I submitted this report so Sun, but I haven't heard back from them. All I have at this point is a review ID. The bug involves object monitors not being released properly in code with a large number of local variables when running under the HotSpot Server VM. It appears the bug gets triggered when the VM compiles the Java bytecode to native code.
I was able to reproduce it on both Linux and Windows with both the original and latest versions of Java 6 (at the time of the bug report, update 3) using the Server VM and compilation enabled. If the client VM was used, the bug was not reproducible. If compilation was disabled (-Xint), the bug was not reproducible. I tried it with the latest version of Java 5 (update 13), and the bug was not present.
Here's the report I submitted.
Date Created: Tue Oct 09 21:34:27 MDT 2007 Type: bug Customer Name: Paul Miner SDN ID: paul.miner status: Waiting Category: hotspot Subcategory: compiler2 Company: TGW release: 6 hardware: x86 OSversion: linux priority: 4 Synopsis: Hotspot server leaves synchronized block with monitor in bad state Description: FULL PRODUCT VERSION : java version "1.6.0_03" Java(TM) SE Runtime Environment (build 1.6.0_03-b05) Java HotSpot(TM) Server VM (build 1.6.0_03-b05, mixed mode) Also present in the original 1.6.0 b105 FULL OS VERSION : Linux 2.4.x Linux 2.6.x Windows XP Windows 2003EXTRA RELEVANT SYSTEM CONFIGURATION :
A DESCRIPTION OF THE PROBLEM :
I stumbled on this problem when a thread starting blocking on a synchronized method, but it was the only thread attempting to obtain the monitor on the object. It manifests as a monitor that one thread says will say another thread is locking, but the other thread won't be locking it. If the thread that is blamed exits, it then blames another random thread.
For reasons I don't understand, two important conditions are needed: a loop with many iterations (I was guessing this had to do with the compile threshold), and a lot of local variables. If the loop with many iterations is executed within a synchronized block inside a method with a lot of local variables, when it leaves the synchronized block, something is wrong with the monitor. If it enters a second synchronized block on the same object, the management package will show it holding the monitor after it exits the block, but with a null stack frame. If the thread just continues on and a different thread tries to obtain the monitor, the second thread will say the first thread still holds the monitor, although the management package shows that it does not. If the first thread exits, it will then say a different thread holds the monitor, sometimes even itself.
I have included two programs demonstrating both variations of the problem.

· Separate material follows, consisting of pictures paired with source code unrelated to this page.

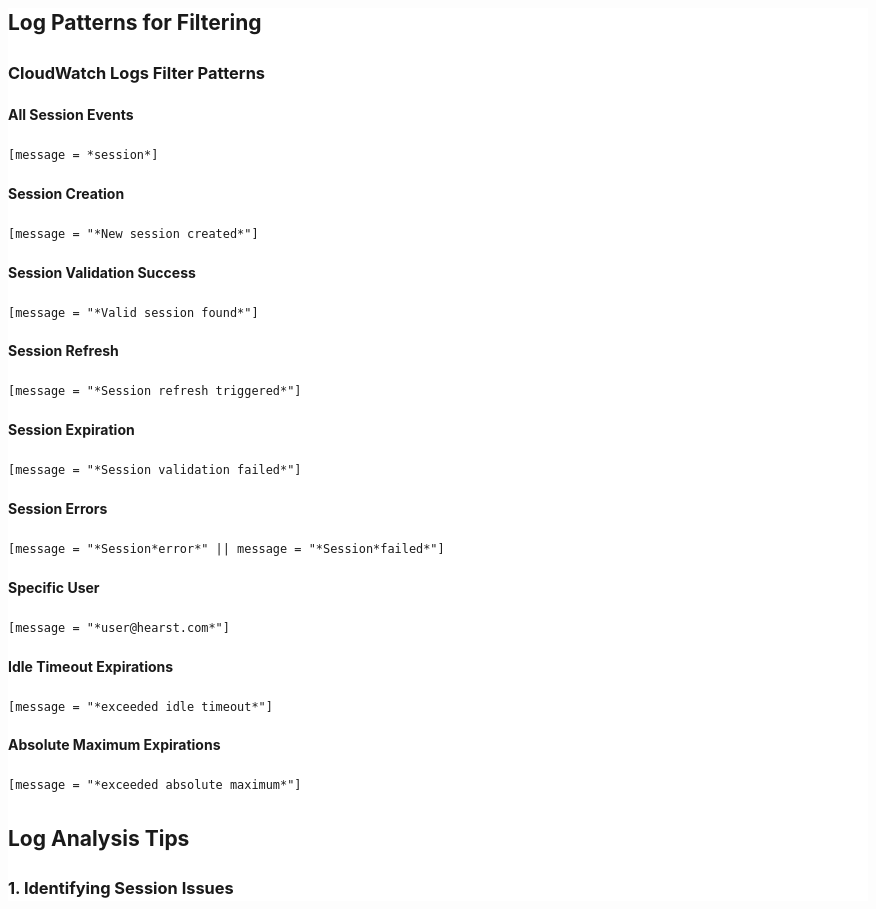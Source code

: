 ## Log Patterns for Filtering

### CloudWatch Logs Filter Patterns

#### All Session Events
```
[message = *session*]
```

#### Session Creation
```
[message = "*New session created*"]
```

#### Session Validation Success
```
[message = "*Valid session found*"]
```

#### Session Refresh
```
[message = "*Session refresh triggered*"]
```

#### Session Expiration
```
[message = "*Session validation failed*"]
```

#### Session Errors
```
[message = "*Session*error*" || message = "*Session*failed*"]
```

#### Specific User
```
[message = "*user@hearst.com*"]
```

#### Idle Timeout Expirations
```
[message = "*exceeded idle timeout*"]
```

#### Absolute Maximum Expirations
```
[message = "*exceeded absolute maximum*"]
```

## Log Analysis Tips

### 1. Identifying Session Issues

THE PROBLEM WAS REPRODUCIBLE WITH -Xint FLAG: No
THE PROBLEM WAS REPRODUCIBLE WITH -server FLAG: Yes
STEPS TO FOLLOW TO REPRODUCE THE PROBLEM :
Run the included programs, LockTest and LockTest2 using the server VM
EXPECTED VERSUS ACTUAL BEHAVIOR :
If the bug were not present, it would exit the main() function. Instead, the second thread blocks forever waiting for the monitor to be released.
The main() function runs the faulty code in a thread (call it thread A). After the function runs, thread A sleeps for 10 seconds while main starts a second thread (thread B) to run the faulty code a second time. While waiting for the second thread to finish, main() prints the state of thread B and the lock it is waiting on. For the first 10 seconds of its life, thread B is waiting on thread A. When thread A finishes sleeping and exits, thread B will claim another thread holds the monitor (ironically, it often blames itself, but sometimes the compiler thread).
Using the client VM, the message "Exiting main()" should appear in the messages, and the program should end after the two threads finish sleeping for 10 seconds. This is the expected behavior.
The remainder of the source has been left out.